Penser l’événementialité comme l’arrivée, la venue de ce qui vient, et en réalité non seulement la penser, mais l’accompagner, opérer activement pour garder l’avenir ouvert pour cette arrivée de ce qui vient : n’est-ce pas là la tâche même que Derrida assigne à la déconstruction[5] et la définition qu’il donnera de l’historicité[6] ?
Conclusion
Geschlecht III est sans aucun doute une lecture complexe, pour la difficulté de ses thèmes, pour leur enchevêtrement, pour la stratification des textes dont il résulte, pour le caractère non-linéaire des démarches de Heidegger et Derrida. Il nous offre cependant à la fois une analyse pénétrante du difficile texte de Heidegger sur Trakl, une importante pièce supplémentaire de la confrontation entre Derrida et le penseur allemand, une discussion qui devient de plus en plus passionnante au fil des pages de l’entrelacs entre histoire, nationalité, langue, différence sexuelle, humanité, entrelacs qui dessine la tâche de penser et dire un autre Occident à venir
[1] J. Derrida, La main de Heidegger, cit., p. 417.

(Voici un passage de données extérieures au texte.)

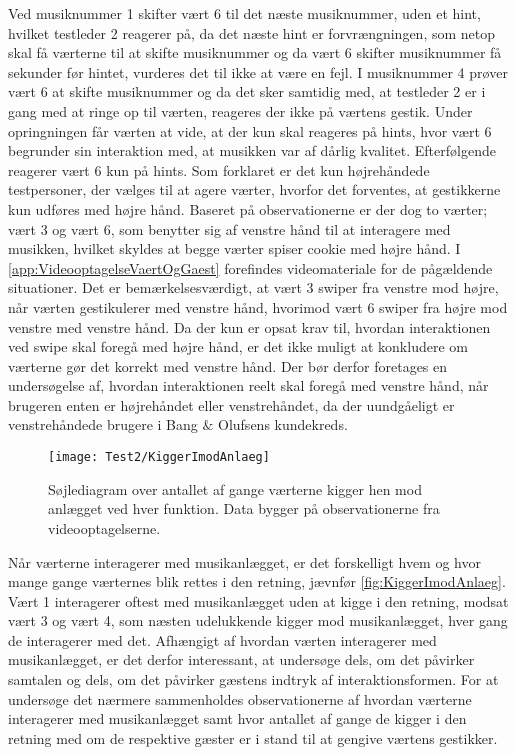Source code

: Ved musiknummer 1 skifter vært 6 til det næste musiknummer, uden et hint, hvilket testleder 2 reagerer på, da det næste hint er forvrængningen, som netop skal få værterne til at skifte musiknummer og da vært 6 skifter musiknummer få sekunder før hintet, vurderes det til ikke at være en fejl. I musiknummer 4 prøver vært 6 at skifte musiknummer og da det sker samtidig med, at testleder 2 er i gang med at ringe op til værten, reageres der ikke på værtens gestik. Under opringningen får værten at vide, at der kun skal reageres på hints, hvor vært 6 begrunder sin interaktion med, at musikken var af dårlig kvalitet. Efterfølgende reagerer vært 6 kun på hints.\blankline
%
Som forklaret er det kun højrehåndede testpersoner, der vælges til at agere værter, hvorfor det forventes, at gestikkerne kun udføres med højre hånd. Baseret på observationerne er der dog to værter; vært 3 og vært 6, som benytter sig af venstre hånd til at interagere med musikken, hvilket skyldes at begge værter spiser cookie med højre hånd. I \autoref{app:VideooptagelseVaertOgGaest} forefindes videomateriale for de pågældende situationer. Det er bemærkelsesværdigt, at vært 3 swiper fra venstre mod højre, når værten gestikulerer med venstre hånd, hvorimod vært 6 swiper fra højre mod venstre med venstre hånd. Da der kun er opsat krav til, hvordan interaktionen ved swipe skal foregå med højre hånd, er det ikke muligt at konkludere om værterne gør det korrekt med venstre hånd. Der bør derfor foretages en undersøgelse af, hvordan interaktionen reelt skal foregå med venstre hånd, når brugeren enten er højrehåndet eller venstrehåndet, da der uundgåeligt er venstrehåndede brugere i Bang $\&$ Olufsens kundekreds.     
%
\begin{figure}[H]
	\centering
	\texttt{[image: Test2/KiggerImodAnlaeg]}
	\caption{Søjlediagram over antallet af gange værterne kigger hen mod anlægget ved hver funktion. Data bygger på observationerne fra videooptagelserne.}
	\label{fig:KiggerImodAnlaeg}
\end{figure}
\noindent
% 
Når værterne interagerer med musikanlægget, er det forskelligt hvem og hvor mange gange værternes blik rettes i den retning, jævnfør \autoref{fig:KiggerImodAnlaeg}. Vært 1 interagerer oftest med musikanlægget uden at kigge i den retning, modsat vært 3 og vært 4, som næsten udelukkende kigger mod musikanlægget, hver gang de interagerer med det. Afhængigt af hvordan værten interagerer med musikanlægget, er det derfor interessant, at undersøge dels, om det påvirker samtalen og dels, om det påvirker gæstens indtryk af interaktionsformen. For at undersøge det nærmere sammenholdes observationerne af hvordan værterne interagerer med musikanlægget samt hvor antallet af gange de kigger i den retning med om de respektive gæster er i stand til at gengive værtens gestikker.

[2] M. Heidegger, La parole dans l’élément du poème, cit., p. 82.
[3] Rappelons, parmi d’autres éléments, que Heidegger choisit le mot Versammlung comme traduction pour le sens originaire de Logos : cf. en particulier M. Heidegger, Logos (Héraclite, fragment 50), in Id., Essais et conférences, tr. fr. A. Préau, Paris, Gallimard, 1958, p. 249-278. Pour sa part Derrida ira jusqu’à affirmer, dans L’oreille de Heidegger, cit., p. 378 : « Au fond le logocentrisme, ce n’est peut-être pas tant le geste qui consiste à mettre le logos au centre que l’interprétation du logos comme Versammlung, c’est-à-dire le rassemblement qui précisément concentre ce qu’il configure ».
[4] M. Heidegger, La parole dans l’élément du poème, cit., p. 77.
[5] Cf. par exemple, parmi beaucoup de textes, Psyché. Inventions de l’autre, cit., p. 53, 60, 391.
[6] Cf. par exemple la deuxième partie de J. Derrida, Voyous, Deux essais sur la raison, Paris, Galilée, 2003.